Therefore, it would have been obvious to one of ordinary skills in the art before the effective filing date of the claimed invention to modify the teaching of Nagata in view of Hayakawa with the teaching of Schulter by using a convolutional neural network and a warp function in order to improve the performance of alignment and be able to predict the occluded portions of the scene layout.
-Regarding claim 8, the combination further discloses an image display portion configured to display an image obtained by visualizing the viewpoint conversion map (Nagata: FIG. 1).
-Regarding claim 9, the combination further discloses a movement control portion configured to control movement of the moving body by using the viewpoint conversion map (Nagata: FIG. 1).
-Regarding claim 18, the combination further discloses wherein: the capture portion corresponds to a camera; and the image acquisition portion and the viewpoint conversion map generation portion correspond to a processor (Nagata: FIG. 1).

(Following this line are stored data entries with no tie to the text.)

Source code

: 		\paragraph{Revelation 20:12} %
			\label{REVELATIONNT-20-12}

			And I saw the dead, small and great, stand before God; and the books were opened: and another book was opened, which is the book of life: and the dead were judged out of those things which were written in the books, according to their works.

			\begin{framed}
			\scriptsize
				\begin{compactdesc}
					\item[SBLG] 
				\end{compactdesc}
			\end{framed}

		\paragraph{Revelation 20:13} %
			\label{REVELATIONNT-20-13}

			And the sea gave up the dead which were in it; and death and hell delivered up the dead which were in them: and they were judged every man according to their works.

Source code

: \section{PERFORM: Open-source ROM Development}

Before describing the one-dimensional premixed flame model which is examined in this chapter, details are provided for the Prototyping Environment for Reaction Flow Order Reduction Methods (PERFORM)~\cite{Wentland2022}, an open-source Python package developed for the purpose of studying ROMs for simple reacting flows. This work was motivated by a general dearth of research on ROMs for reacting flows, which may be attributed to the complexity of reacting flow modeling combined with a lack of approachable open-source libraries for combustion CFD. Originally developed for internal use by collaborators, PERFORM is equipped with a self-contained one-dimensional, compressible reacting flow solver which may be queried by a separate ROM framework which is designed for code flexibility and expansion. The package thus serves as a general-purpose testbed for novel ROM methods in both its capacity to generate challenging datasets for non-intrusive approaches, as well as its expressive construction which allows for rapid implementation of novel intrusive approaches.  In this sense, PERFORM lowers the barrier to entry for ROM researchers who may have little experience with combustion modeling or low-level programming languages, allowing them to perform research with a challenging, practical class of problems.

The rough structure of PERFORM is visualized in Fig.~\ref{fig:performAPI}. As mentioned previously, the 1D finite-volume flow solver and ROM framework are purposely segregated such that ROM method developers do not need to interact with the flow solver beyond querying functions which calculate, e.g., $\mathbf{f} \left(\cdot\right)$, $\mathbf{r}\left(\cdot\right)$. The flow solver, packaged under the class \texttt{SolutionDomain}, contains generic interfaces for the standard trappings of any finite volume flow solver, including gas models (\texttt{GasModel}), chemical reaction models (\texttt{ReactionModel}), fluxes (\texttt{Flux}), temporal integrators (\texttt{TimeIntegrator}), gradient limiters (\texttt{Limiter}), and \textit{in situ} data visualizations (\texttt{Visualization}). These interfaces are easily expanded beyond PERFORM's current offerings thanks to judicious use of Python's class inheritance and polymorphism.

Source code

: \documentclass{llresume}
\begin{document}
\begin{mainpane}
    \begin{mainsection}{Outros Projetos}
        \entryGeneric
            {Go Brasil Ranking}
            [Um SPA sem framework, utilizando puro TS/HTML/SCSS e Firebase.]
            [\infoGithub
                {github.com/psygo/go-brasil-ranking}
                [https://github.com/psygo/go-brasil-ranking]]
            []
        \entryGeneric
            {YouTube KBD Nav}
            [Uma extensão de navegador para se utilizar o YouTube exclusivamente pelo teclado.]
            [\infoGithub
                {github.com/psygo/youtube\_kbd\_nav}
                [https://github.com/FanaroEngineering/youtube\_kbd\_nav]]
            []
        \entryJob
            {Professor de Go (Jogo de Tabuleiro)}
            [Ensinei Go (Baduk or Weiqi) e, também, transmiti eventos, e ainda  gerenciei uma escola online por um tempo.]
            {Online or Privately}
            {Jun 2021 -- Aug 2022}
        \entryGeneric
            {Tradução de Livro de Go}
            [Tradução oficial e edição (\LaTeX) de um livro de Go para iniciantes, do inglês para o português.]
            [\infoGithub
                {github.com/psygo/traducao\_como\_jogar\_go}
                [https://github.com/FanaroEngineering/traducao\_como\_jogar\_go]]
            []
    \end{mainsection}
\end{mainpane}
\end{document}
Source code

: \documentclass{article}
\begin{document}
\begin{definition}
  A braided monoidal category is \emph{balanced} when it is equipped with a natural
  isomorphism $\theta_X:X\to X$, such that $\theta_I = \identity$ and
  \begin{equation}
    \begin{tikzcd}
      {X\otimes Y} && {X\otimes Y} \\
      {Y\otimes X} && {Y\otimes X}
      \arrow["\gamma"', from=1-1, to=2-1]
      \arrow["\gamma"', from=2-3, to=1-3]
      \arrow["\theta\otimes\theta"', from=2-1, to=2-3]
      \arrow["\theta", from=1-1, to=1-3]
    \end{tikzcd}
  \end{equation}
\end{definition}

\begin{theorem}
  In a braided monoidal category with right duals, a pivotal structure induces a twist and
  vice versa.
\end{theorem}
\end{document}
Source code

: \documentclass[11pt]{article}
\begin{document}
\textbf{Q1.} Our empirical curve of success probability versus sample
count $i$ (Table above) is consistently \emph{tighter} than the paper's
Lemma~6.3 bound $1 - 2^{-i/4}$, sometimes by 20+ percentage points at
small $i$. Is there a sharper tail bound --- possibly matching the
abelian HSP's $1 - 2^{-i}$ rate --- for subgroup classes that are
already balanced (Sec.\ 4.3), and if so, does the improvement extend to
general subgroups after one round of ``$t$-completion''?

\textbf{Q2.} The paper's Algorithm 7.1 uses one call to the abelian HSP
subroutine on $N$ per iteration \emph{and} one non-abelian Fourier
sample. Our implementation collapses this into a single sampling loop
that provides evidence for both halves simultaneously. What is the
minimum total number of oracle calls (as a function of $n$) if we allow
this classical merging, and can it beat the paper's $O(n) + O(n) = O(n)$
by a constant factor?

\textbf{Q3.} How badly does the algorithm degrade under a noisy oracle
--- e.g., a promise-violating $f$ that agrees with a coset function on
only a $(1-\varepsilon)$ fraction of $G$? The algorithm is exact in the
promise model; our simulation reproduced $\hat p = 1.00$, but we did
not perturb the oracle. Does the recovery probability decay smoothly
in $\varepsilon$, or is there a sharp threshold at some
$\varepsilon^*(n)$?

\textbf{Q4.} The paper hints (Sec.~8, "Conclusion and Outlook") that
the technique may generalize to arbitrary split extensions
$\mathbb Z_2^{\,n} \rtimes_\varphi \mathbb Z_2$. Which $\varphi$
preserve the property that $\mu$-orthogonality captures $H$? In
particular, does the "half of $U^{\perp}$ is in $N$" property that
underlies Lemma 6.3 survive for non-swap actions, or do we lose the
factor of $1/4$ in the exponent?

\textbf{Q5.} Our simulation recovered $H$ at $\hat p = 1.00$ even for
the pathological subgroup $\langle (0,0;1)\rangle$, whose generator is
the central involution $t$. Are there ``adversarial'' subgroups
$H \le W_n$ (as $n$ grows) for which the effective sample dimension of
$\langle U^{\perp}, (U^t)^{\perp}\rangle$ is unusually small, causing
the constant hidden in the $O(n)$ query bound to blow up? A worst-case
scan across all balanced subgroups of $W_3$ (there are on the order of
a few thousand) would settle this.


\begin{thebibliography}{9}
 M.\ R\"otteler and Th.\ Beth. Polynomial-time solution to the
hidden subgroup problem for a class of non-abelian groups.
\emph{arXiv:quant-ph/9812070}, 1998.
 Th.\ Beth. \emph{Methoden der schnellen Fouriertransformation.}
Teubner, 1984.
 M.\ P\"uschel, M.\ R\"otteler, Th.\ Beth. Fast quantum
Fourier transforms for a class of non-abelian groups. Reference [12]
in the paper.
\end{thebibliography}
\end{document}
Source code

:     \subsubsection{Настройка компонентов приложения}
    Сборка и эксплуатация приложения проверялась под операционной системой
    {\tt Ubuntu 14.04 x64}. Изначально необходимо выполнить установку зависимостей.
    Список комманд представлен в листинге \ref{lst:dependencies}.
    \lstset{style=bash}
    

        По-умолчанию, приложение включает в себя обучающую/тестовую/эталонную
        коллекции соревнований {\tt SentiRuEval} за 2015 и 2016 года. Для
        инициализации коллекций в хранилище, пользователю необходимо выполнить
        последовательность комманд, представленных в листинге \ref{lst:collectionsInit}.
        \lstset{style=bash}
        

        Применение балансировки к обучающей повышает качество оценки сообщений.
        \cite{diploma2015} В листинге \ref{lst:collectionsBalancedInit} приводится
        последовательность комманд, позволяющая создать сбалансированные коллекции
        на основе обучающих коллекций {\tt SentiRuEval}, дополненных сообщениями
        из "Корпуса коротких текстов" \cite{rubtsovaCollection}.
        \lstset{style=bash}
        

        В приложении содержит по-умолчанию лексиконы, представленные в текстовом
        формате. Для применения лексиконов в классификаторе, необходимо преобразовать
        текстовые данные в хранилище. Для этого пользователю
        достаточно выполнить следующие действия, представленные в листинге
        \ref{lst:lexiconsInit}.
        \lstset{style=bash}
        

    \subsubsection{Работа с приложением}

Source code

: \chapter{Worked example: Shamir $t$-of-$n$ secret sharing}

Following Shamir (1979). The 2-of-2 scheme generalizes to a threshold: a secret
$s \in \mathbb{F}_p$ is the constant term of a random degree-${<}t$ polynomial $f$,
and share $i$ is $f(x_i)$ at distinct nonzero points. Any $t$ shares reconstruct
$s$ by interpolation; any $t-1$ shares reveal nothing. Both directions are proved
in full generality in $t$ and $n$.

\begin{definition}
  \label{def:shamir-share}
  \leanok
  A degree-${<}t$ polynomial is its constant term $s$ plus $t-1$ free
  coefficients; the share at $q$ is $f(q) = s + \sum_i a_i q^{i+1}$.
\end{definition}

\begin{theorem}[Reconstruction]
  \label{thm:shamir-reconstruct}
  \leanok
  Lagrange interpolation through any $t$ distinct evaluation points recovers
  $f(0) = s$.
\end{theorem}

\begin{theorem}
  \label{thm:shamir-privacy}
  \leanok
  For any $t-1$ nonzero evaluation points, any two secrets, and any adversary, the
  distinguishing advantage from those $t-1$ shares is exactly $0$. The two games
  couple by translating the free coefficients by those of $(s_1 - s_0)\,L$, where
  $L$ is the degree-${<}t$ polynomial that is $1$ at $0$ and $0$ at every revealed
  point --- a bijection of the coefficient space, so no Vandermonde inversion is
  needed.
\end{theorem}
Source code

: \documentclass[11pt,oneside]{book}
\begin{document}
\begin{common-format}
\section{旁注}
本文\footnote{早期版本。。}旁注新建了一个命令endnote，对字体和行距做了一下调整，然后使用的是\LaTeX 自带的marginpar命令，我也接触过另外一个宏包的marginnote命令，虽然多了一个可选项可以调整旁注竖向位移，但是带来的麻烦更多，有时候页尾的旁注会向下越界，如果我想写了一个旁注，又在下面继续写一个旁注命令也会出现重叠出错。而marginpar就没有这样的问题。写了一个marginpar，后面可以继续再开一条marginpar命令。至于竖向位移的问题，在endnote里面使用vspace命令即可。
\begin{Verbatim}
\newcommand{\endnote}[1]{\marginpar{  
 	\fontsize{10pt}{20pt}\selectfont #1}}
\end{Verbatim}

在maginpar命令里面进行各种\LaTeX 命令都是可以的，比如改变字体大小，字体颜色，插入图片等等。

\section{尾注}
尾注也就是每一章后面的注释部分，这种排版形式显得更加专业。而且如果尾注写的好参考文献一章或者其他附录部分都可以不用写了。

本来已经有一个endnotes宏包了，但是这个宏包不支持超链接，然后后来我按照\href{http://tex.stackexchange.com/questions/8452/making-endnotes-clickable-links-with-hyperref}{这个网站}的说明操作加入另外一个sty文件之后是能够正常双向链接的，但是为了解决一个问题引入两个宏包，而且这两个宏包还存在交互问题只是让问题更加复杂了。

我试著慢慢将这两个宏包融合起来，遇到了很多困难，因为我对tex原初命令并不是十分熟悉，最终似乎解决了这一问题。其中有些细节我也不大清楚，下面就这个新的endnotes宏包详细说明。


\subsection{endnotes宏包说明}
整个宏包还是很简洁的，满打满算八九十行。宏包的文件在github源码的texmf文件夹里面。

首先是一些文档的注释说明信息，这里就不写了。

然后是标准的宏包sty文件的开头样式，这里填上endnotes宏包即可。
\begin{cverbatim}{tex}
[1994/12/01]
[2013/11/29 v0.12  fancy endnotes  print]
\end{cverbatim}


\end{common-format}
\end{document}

Claims 12 is rejected under 35 U.S.C. 103 as being unpatentable over Schulter et al (arXiv:1803.10870v1 2018) in view of Jaderberg et al (NIPS 2015).
-Regarding claim 12, Schulter discloses before the learning, preparing a set of data of the capture image in which the object is captured and data that is correct answer data corresponding to the data of the capture image and is data of the viewpoint conversion map in which the object is identified (Tables 1-3; Page 6, 3rd paragraph, “ground truth”; Page 7, section 3.3; Page 10, 1st paragraph; Page 9, section 4), wherein: in the learning, when the data of the capture image is input to the object identification model, the warp parameter is learned to output data closer to the correct data is output (Figs.1, 4; Page 3, 1st paragraph; Page 9, 1st – 2nd paragraphs, “parameterized by                         
                            θ
                        
                     … hyperparameters”).
Schulter does not disclose kernel parameter for the convolutional neural network. Schulter does not disclose the kernel parameter and the warp parameter are simultaneously learned.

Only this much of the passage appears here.